A distributed cortical model reproduces spatially selective persistent activity through local and long-range connections. A, The circuit is composed of two reciprocally connected modules, PPC and PFC, and each module consists of two excitatory neural populations selective to a stimulus A and B, respectively. The circuit model is endowed with self-excitation and cross-inhibition. Neurons in the PPC receive the sensory stimulus and convey the information to the PFC via long-range net-excitatory and net-inhibitory projections, as in Figure 1. B–D, Local and long-range structures jointly contribute to persistent activity. B, PPC and PFC populations reach the same level of persistent activity in the steady state across the three scenarios depicted in C, demonstrating the joint contributions of long-range and local connectivity. Gold bar denotes stimulus presentation. C, Structure values reflecting local (within-module) and long-range (across-module) connectivity for three scenarios are shown: (1) PPC and PFC both independently support persistent activity (green, top); (2) neither PPC nor PFC is capable of persistent activity independently (purple, middle); and (3) only PFC independently supports persistent activity (bottom, red). Black horizontal line denotes the threshold for a local module to support persistent activity independently (i.e., multiple stimulus-selective attractor states). D, Steady-state firing rate for the activated population of the PPC module in the memory state, as a function of PPC local structure and PFC → PPC feedback. The PFC local and feedforward PPC → PFC structures are fixed. In the region in the upper right corner, the baseline state is unstable. In the region to the right of the white dashed line, the PPC is an independent attractor. The white asterisk marks the parameter values used for the WM and DM simulations in Figures 4, 5, 6, 7, and 8.
Figure 4.
Figure 4.
Firing-rate dynamics in the PPC–PFC circuit during a WM task. A, Top, the blue trace shows the response of the target-selective neural population in the PPC in response to a target presented at t = 0 ms, with no distractors. Red, orange, light orange, and pink traces show the responses of the distractor-selective population to distractors presented at t = 100, 150, 200, and 300 ms, respectively. Bottom, The cyan trace shows activity of the target-selective population in the PFC that receives the stimulus indirectly through the long-range projections from the PPC, in the no-distractor condition. The other traces show the distractor-selective population in response to distractors, as for PPC. However, these responses are not visible due to the strong filtering by surround suppression within PFC. B, Temporal dynamics of the two suppressed populations in PPC and PFC around the time of stimulus presentation (asterisks in A). C, Autocorrelation of the spontaneous firing rate shows the difference in fluctuation timescales τfluct between the PPC (127 ms, blue) and the PFC (438 ms, cyan). Firing rate traces were smoothed with a Gaussian window of 20 ms width before calculating the autocorrelation, and dashed lines are exponential fits.
Figure 5.
Figure 5.
Relationship between neural dynamics and behavioral performance during a WM task with distractors (colors correspond to the schematic in Fig. 3A). A, Example of a correct, not distracted, trial. The target-selective population in PPC encodes the target in WM following stimulus onset at t = 0 ms (top, blue), while the distractor-selective PPC population transiently but strongly encodes the distractor following its presentation at t = 1300 ms (top, red). After distractor offset, feedback from the PFC switches the PPC back to encoding the target, enabling a correct response at the end of the trial. The PFC (bottom) is activated by the response of the PPC to the target, which is maintained in WM by the target-selective population in the PFC as well. Distractor presentation causes a transient suppression of the delay activity in the neurons encoding the target (cyan), but the distractor is not represented strongly (magenta) as it is in the PPC. B, Example of an error, distracted, trial. If the target precedes the distractor by a short interval (100 ms in this example), there is an increased probability of the distractor representation overriding the target representation, so that the distractor is encoded in persistent activity in both PPC and PFC (top, red; and bottom, purple).

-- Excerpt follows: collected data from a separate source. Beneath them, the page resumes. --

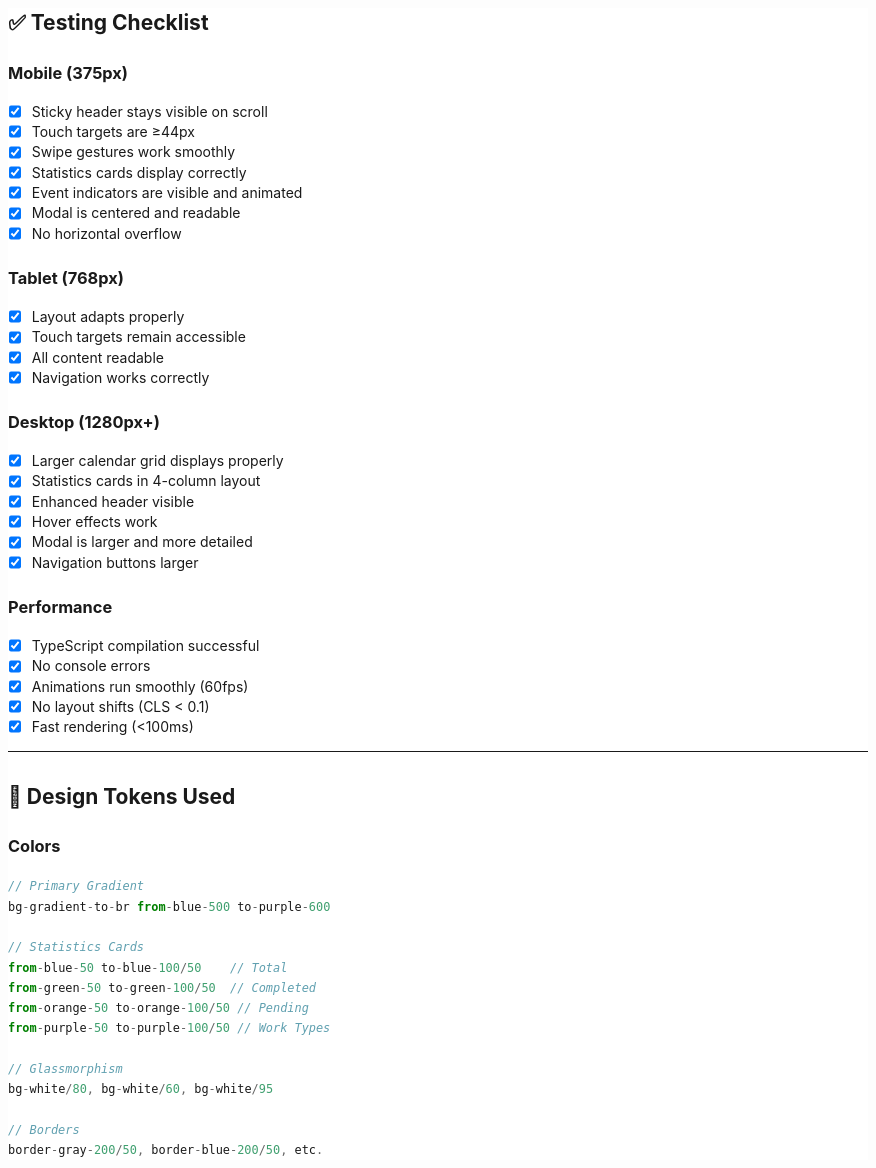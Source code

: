 
## ✅ Testing Checklist

### **Mobile (375px)**
- [x] Sticky header stays visible on scroll
- [x] Touch targets are ≥44px
- [x] Swipe gestures work smoothly
- [x] Statistics cards display correctly
- [x] Event indicators are visible and animated
- [x] Modal is centered and readable
- [x] No horizontal overflow

### **Tablet (768px)**
- [x] Layout adapts properly
- [x] Touch targets remain accessible
- [x] All content readable
- [x] Navigation works correctly

### **Desktop (1280px+)**
- [x] Larger calendar grid displays properly
- [x] Statistics cards in 4-column layout
- [x] Enhanced header visible
- [x] Hover effects work
- [x] Modal is larger and more detailed
- [x] Navigation buttons larger

### **Performance**
- [x] TypeScript compilation successful
- [x] No console errors
- [x] Animations run smoothly (60fps)
- [x] No layout shifts (CLS < 0.1)
- [x] Fast rendering (<100ms)

---

## 🎨 Design Tokens Used

### **Colors**
```typescript
// Primary Gradient
bg-gradient-to-br from-blue-500 to-purple-600

// Statistics Cards
from-blue-50 to-blue-100/50    // Total
from-green-50 to-green-100/50  // Completed
from-orange-50 to-orange-100/50 // Pending
from-purple-50 to-purple-100/50 // Work Types

// Glassmorphism
bg-white/80, bg-white/60, bg-white/95

// Borders
border-gray-200/50, border-blue-200/50, etc.
```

C, Simulated behavioral performance as a function of TDOA. Distractibility decreases with longer TDOA (blue). Simulated lesion of PFC greatly increases distractibility (red). D, Effects of the removal of PFC → PPC feedback. Absence of PFC feedback onto the PPC forces the PPC to encode the last presented stimulus, leaving it vulnerable to distractors.
Figure 6.
Figure 6.
PPC and PFC differentially encode accumulated evidence during perceptual DM. A, The theoretical accumulator (top), PPC (middle), and PFC (bottom) integrate sensory evidence as a function of time and trial difficulty. Thick traces show an average over 60 trials for each difficulty condition, while thin traces in the accumulator show single trials. Traces corresponding to PPC and PFC include both correct and error trials. B, The firing rate vs accumulator relationship is more categorical, with a steeper slope at zero accumulator value, in the PFC than in the PPC, which has a more graded coding. The slopes at zero crossing are 0.13 and 0.19 for PPC and PFC, respectively (see also Hanks et al. (2015)). C, The relationship between firing rate in PPC and PFC and accumulator value as a function of time is stable. The eight accumulator values (from purple to red) correspond to the horizontal axis in B.
Figure 7.
Figure 7.
Dynamics of the distributed circuit model during a visuospatial DM task. A, Top, Target and distractor cells in the selection module receive stimulus inputs, integrate perceptual evidence, and discriminate the inputs (marked by target discrimination time). Bottom, Following target discrimination in the selection module, the corresponding population of action cells is activated and begins ramping (marked by onset time). When one of the action populations reaches a threshold of 40 Hz (black dashed lines), an overt response is triggered and a reaction time is registered. Green (orange) traces correspond to easy (hard) trials. Target and distractor cells are shown in thick and thin lines, respectively. Dashed lines mark the target discrimination time in selection cells defined as the time when the difference in firing rate of the two populations has reached 12 Hz. Dotted lines mark the onset time in action cells defined as the time when the firing rate of one of the populations has reached 7 Hz. B, Target discrimination times in the selection module (top) and onset times in the action module (bottom) correlate with reaction times, both across and within contrast conditions. Reaction times were split into quintiles for each contrast level. Only correct trials are shown. C, Psychometric and chronometric curves as a function of contrast for control and no PFC feedback (right).
Figure 8.
Figure 8.
Pathway-specific excitation-inhibition balance disruption and speed–accuracy tradeoff. The degree of balance disruption is quantified by the percentage of the total inhibition required to balance excitation to a cell (100% corresponds to full balance). A, Speed–accuracy tradeoff. Reaction times decrease both as a function of contrast and the degree of balance disruption (top). The fraction of correct trials increases as a function of contrast but decreases as a function of the degree of balance disruption (bottom). B, Error trials with (left) and without (right) pathway-specific balance. For balanced trials (100% inhibition), errors are due to mis-selection from cells in the selection module and subsequent ramping of a population of cells in the action module (top). For imbalanced trials (i.e., with excitatory bias; 40% inhibition), errors can be due to early ramping in cells in the action module before any divergence has begun in the selection module (bottom). Dashed black lines mark the target discrimination time in the selection module, and dotted black lines mark the onset time in the action module.
Figure 9.
Figure 9.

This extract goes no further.